Gold standard corpus annotated with verb-preverb connections for Hungarian.

Overview

Hungarian Preverb Corpus

A gold standard corpus manually annotated with verb-preverb connections for Hungarian.

corpus

The corpus consist of the following 4 files:

filename # sentences # preverbs
difficult_validate1.txt 310 357
difficult_validate2.txt 840 935
difficult_test.txt 327 376
general_test.txt 503 500

Preverbs in the general dataset are in the distribution as they appear in normal Hungarian text. The difficult dataset is specially crafted: the most common and most-easy-to-handle pattern, i.e. when a verb is directly followed by its preverb (e.g. megy ki 'go out'), is omitted. validate is for development/validation, test is for testing. Note that a general_validate dataset would not be useful, because the trivial pattern would be in vast majority overwhelming the more interesting less frequent patterns.

Accordingly, the emPreverb tool which connects preverbs to their corresponding verb, was developed based only on interesting difficult examples, and tested both on difficult and general data.

(Remark. The difficult_validate dataset is divided into two parts for historical reasons, but you can simply use them together: they consist a total of 1150 sentences and 1292 preverbs.)

corpus annotation guidelines

  • Preverb marked by a suffixed backslash followed by a (single digit!) ID number: meg\1.
  • Word from which the preverb was separated marked by a pipe followed by the same ID number: főzve|1.
  • Within the same line, different verb-prefix pairs must (obviously) receive different ID numbers.
  • A preverb that does not belong to any word in the sentence (ellipsis etc.) is marked with a zero ID: "Hazakísérhetlek?" "Meg\0 hát." Any number of preverbs can have the 0 ID within the same line.
  • In the difficult dataset, a verb directly followed by its preverb is not annotated: főzte meg, but: főzte|1 volna meg\1.
  • In the general dataset, the first pattern is annotated as well: főzte|1 meg\1.
  • Normally there is a 1:1 correspondence between preverbs and verbs. However, there are exceptions, and these are annotated accordingly, e.g. Se ki\1, se be\1 nem lehetett menni|1 Budakesziről; át-\1 meg átjárták|1.

Check (see Step 1 to 4 in evaluate.ipynb) whether tokens annotated as separated preverbs are also analysed by e-magyar morph,pos as preverbs. If not (e.g. if the preverb meg is tagged by emtsv as a [/Conj]), remove this annotation (or the whole item if no annotation left) from the dataset because preverb will necessarily fail due to incorrect emtsv annotation, which is extraneous to its performance evaluation.
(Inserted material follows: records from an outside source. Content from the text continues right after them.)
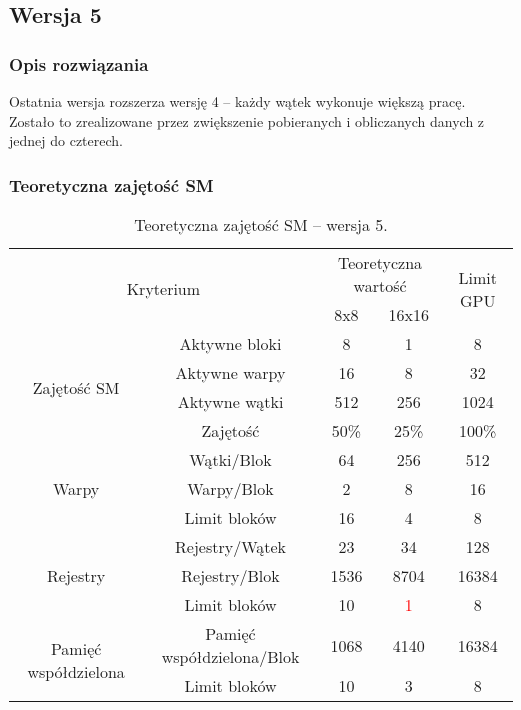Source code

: 
\subsection{Wersja 5}

\subsubsection{Opis rozwiązania}

Ostatnia wersja rozszerza wersję 4 -- każdy wątek wykonuje większą pracę. Zostało to zrealizowane przez zwiększenie pobieranych i obliczanych danych z jednej do czterech.



\subsubsection{Teoretyczna zajętość SM}

\begin{center}
\begin{table}[H]
\centering
\begin{tabular}{|c|c|c|c|c|}
\hline
\multicolumn{2}{|c|}{\multirow{2}{*}{Kryterium}} & \multicolumn{2}{c|}{Teoretyczna wartość} & \multirow{2}{*}{Limit GPU} \\ \cline{3-4}
\multicolumn{2}{|c|}{} & 8x8 & 16x16 & \\ \hline
\multirow{4}{*}{Zajętość SM} & Aktywne bloki & 8 & 1 & 8 \\ \cline{2-5}
& Aktywne warpy & 16 & 8 & 32 \\ \cline{2-5}
& Aktywne wątki & 512 & 256 & 1024 \\ \cline{2-5}
& Zajętość & 50\% & 25\% & 100\% \\ \hline
\multirow{3}{*}{Warpy} & Wątki/Blok & 64 & 256 & 512 \\ \cline{2-5}
& Warpy/Blok & 2 & 8 & 16 \\ \cline{2-5}
& Limit bloków & 16 & 4 & 8 \\ \hline
\multirow{3}{*}{Rejestry} & Rejestry/Wątek & 23 & 34 & 128 \\ \cline{2-5}
& Rejestry/Blok & 1536 & 8704 & 16384 \\ \cline{2-5}
& Limit bloków & 10 & \textcolor{red}{1} & 8 \\ \hline
\multirow{2}{*}{Pamięć współdzielona} & Pamięć współdzielona/Blok & 1068 & 4140 & 16384 \\ \cline{2-5}
& Limit bloków & 10 & 3 & 8 \\ \hline
\end{tabular}
\caption{Teoretyczna zajętość SM -- wersja 5.}
\end{table}
\end{center}

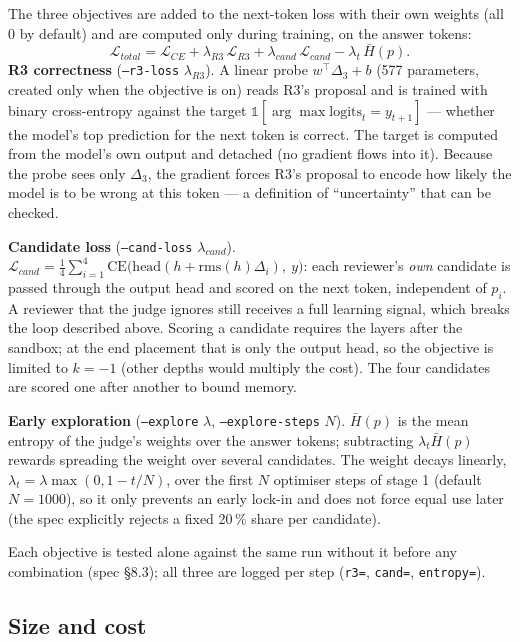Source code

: \documentclass[a4paper,12pt,parskip=half,headsepline]{scrartcl}
\newcommand{\code}[1]{\texttt{\small #1}}
\begin{document}
\begin{tech}
The three objectives are added to the next-token loss with their own weights (all 0 by
default) and are computed only during training, on the answer tokens:
\[
\mathcal L_{total} = \mathcal L_{CE} + \lambda_{R3}\,\mathcal L_{R3} + \lambda_{cand}\,\mathcal L_{cand} - \lambda_t\,\bar H(p).
\]
\textbf{R3 correctness} (\code{--r3-loss} $\lambda_{R3}$). A linear probe $w^\top\Delta_3 + b$
(577 parameters, created only when the objective is on) reads R3's proposal and is trained
with binary cross-entropy against the target $\mathbb 1[\arg\max \text{logits}_t = y_{t+1}]$
--- whether the model's top prediction for the next token is correct. The target is
computed from the model's own output and detached (no gradient flows into it). Because
the probe sees only $\Delta_3$, the gradient forces R3's proposal to encode how likely the
model is to be wrong at this token --- a definition of ``uncertainty'' that can be checked.

\textbf{Candidate loss} (\code{--cand-loss} $\lambda_{cand}$).
$\mathcal L_{cand} = \tfrac14\sum_{i=1}^{4}\text{CE}\big(\text{head}(h + \text{rms}(h)\Delta_i),\ y\big)$:
each reviewer's \emph{own} candidate is passed through the output head and scored on the
next token, independent of $p_i$. A reviewer that the judge ignores still receives a full
learning signal, which breaks the loop described above. Scoring a candidate requires the
layers after the sandbox; at the end placement that is only the output head, so the
objective is limited to $k = -1$ (other depths would multiply the cost). The four
candidates are scored one after another to bound memory.

\textbf{Early exploration} (\code{--explore} $\lambda$, \code{--explore-steps} $N$).
$\bar H(p)$ is the mean entropy of the judge's weights over the answer tokens; subtracting
$\lambda_t\bar H(p)$ rewards spreading the weight over several candidates. The weight
decays linearly, $\lambda_t = \lambda\max(0, 1 - t/N)$, over the first $N$ optimiser steps of
stage 1 (default $N = 1000$), so it only prevents an early lock-in and does not force equal
use later (the spec explicitly rejects a fixed 20\,\% share per candidate).

Each objective is tested alone against the same run without it before any combination
(spec \S8.3); all three are logged per step (\code{r3=}, \code{cand=}, \code{entropy=}).
\end{tech}

\subsection{Size and cost}
\end{document}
Exception: person-inflected preverb-like postpositions such as in utánam\1 dobják|1, which are tagged by emtsv as [/Post], and case-inflected personal pronouns such as in hozzá\1 voltam szokva|1, which are tagged as [/N|Pro], should not be removed from the dataset since preverb should be able to handle these.
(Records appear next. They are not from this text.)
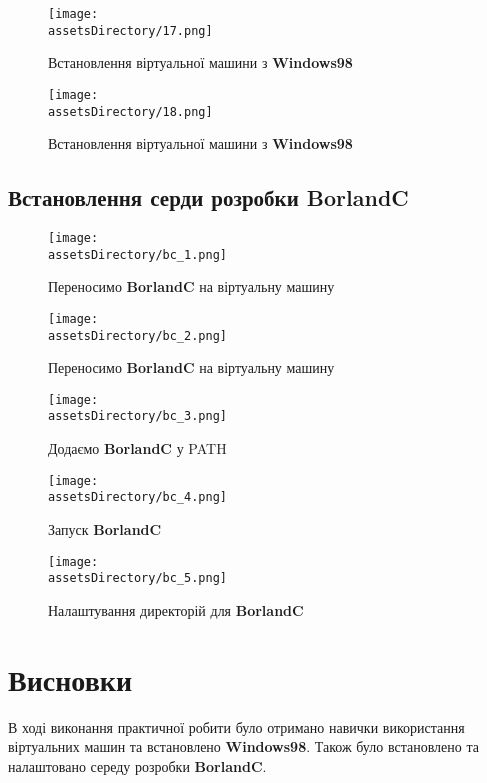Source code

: \begin{figure}[ht!]
    \centering
    \texttt{[image: \\assetsDirectory/17.png]}
    \caption{Встановлення віртуальної машини з \textbf{Windows98}}
\end{figure}

\begin{figure}[ht!]
    \centering
    \texttt{[image: \\assetsDirectory/18.png]}
    \caption{Встановлення віртуальної машини з \textbf{Windows98}}
\end{figure}

\clearpage

\subsection{Встановлення серди розробки \textbf{BorlandC}}
\begin{figure}[ht!]
    \centering
    \texttt{[image: \\assetsDirectory/bc\_1.png]}
    \caption{Переносимо \textbf{BorlandC} на віртуальну машину}
\end{figure}

\begin{figure}[ht!]
    \centering
    \texttt{[image: \\assetsDirectory/bc\_2.png]}
    \caption{Переносимо \textbf{BorlandC} на віртуальну машину}
\end{figure}

\begin{figure}[ht!]
    \centering
    \texttt{[image: \\assetsDirectory/bc\_3.png]}
    \caption{Додаємо \textbf{BorlandC} у PATH}
\end{figure}

\begin{figure}[ht!]
    \centering
    \texttt{[image: \\assetsDirectory/bc\_4.png]}
    \caption{Запуск \textbf{BorlandC}}
\end{figure}

\begin{figure}[ht!]
    \centering
    \texttt{[image: \\assetsDirectory/bc\_5.png]}
    \caption{Налаштування директорій для \textbf{BorlandC}}
\end{figure}

\clearpage
\section{Висновки}
В ході виконання практичної робити було отримано навички використання віртуальних машин та встановлено
\textbf{Windows98}. Також було встановлено та налаштовано середу розробки \textbf{BorlandC}.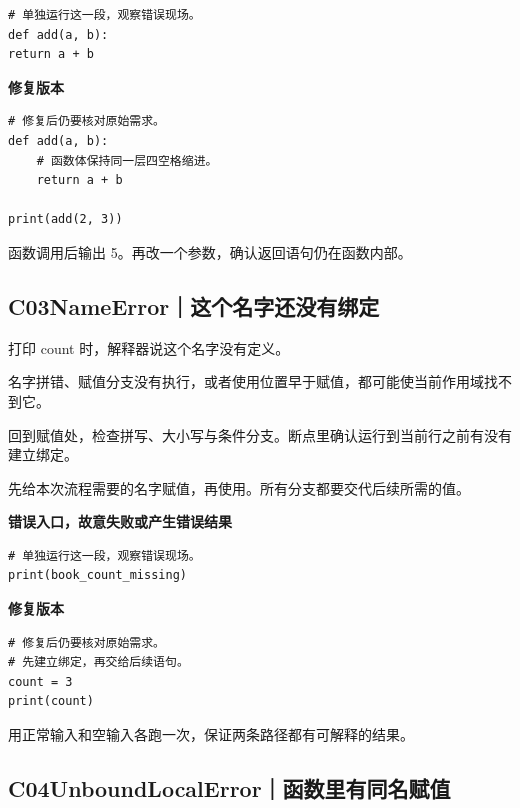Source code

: \documentclass[UTF8,a4paper,oneside,openany,fontset=none,11pt]{ctexbook}
\newcommand{\code}[1]{\texttt{\detokenize{#1}}}
\newcommand{\CaseStep}[2]{\par\smallskip{\bfseries\color{Muted}#1}\enspace #2\par}
\begin{document}
\begin{lstlisting}[style=errorcode,title={错误复现（故意失败或错误结果）：\code{case_02_bad.py.txt}}]
# 单独运行这一段，观察错误现场。
def add(a, b):
return a + b
\end{lstlisting}

\textbf{修复版本}

\begin{lstlisting}[title={\code{case_02.py}}]
# 修复后仍要核对原始需求。
def add(a, b):
    # 函数体保持同一层四空格缩进。
    return a + b

print(add(2, 3))
\end{lstlisting}

\CaseStep{复验}{函数调用后输出 5。再改一个参数，确认返回语句仍在函数内部。}

\subsection*{C03\enspace NameError｜这个名字还没有绑定}

\CaseStep{现象}{打印 count 时，解释器说这个名字没有定义。}

\CaseStep{原因}{名字拼错、赋值分支没有执行，或者使用位置早于赋值，都可能使当前作用域找不到它。}

\CaseStep{排查}{回到赋值处，检查拼写、大小写与条件分支。断点里确认运行到当前行之前有没有建立绑定。}

\CaseStep{修复}{先给本次流程需要的名字赋值，再使用。所有分支都要交代后续所需的值。}

\textbf{错误入口，故意失败或产生错误结果}

\begin{lstlisting}[style=errorcode,title={错误复现（故意失败或错误结果）：\code{case_03_bad.py.txt}}]
# 单独运行这一段，观察错误现场。
print(book_count_missing)
\end{lstlisting}

\textbf{修复版本}

\begin{lstlisting}[title={\code{case_03.py}}]
# 修复后仍要核对原始需求。
# 先建立绑定，再交给后续语句。
count = 3
print(count)
\end{lstlisting}

\CaseStep{复验}{用正常输入和空输入各跑一次，保证两条路径都有可解释的结果。}

\subsection*{C04\enspace UnboundLocalError｜函数里有同名赋值}
\end{document}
If a token is annotated as the verb stem counterpart of a separated preverb, but is not tagged by emtsv as a verb, check whether the preverb annotation is correct, but if so, do not remove this annotation from the dataset. preverb is supposed to be able to handle the connection of such separated preverbs.

evaluation

An environment for reproducing evaluation of emPreverb as published in the paper below.

git clone https://github.com/ril-lexknowrep/emPreverb
cd emPreverb
make evaluate

Note that make evaluate clones this current repo inside emPreverb and runs evaluation.

The results are obtained in general_test_results.txt and difficult_test_results.txt. This should be exactly the same which can be found in Table 3 of the paper below.

development

An environment used for developing emPreverb. It is "for us" but if you insist to use it:

git clone https://github.com/ril-lexknowrep/emPreverb
cd emPreverb
git clone https://github.com/ril-lexknowrep/hungarian-preverb-corpus
cd hungarian-preverb-corpus/development
jupyter notebook evaluate.ipynb

(Remark. Yes, please clone this repo inside emPreverb.)

citation

If you use the corpus, please cite the following paper.

Pethő, Gergely and Sass, Bálint and Kalivoda, Ágnes and Simon, László and Lipp, Veronika: Igekötő-kapcsolás. In: MSZNY 2022.

Owner
RIL Lexical Knowledge Representation Research Group
RIL Lexical Knowledge Representation Research Group
Convolutional Neural Networks for Sentence Classification

Convolutional Neural Networks for Sentence Classification Code for the paper Convolutional Neural Networks for Sentence Classification (EMNLP 2014). R

Yoon Kim 2k Jan 02, 2023
Practical Natural Language Processing Tools for Humans is build on the top of Senna Natural Language Processing (NLP)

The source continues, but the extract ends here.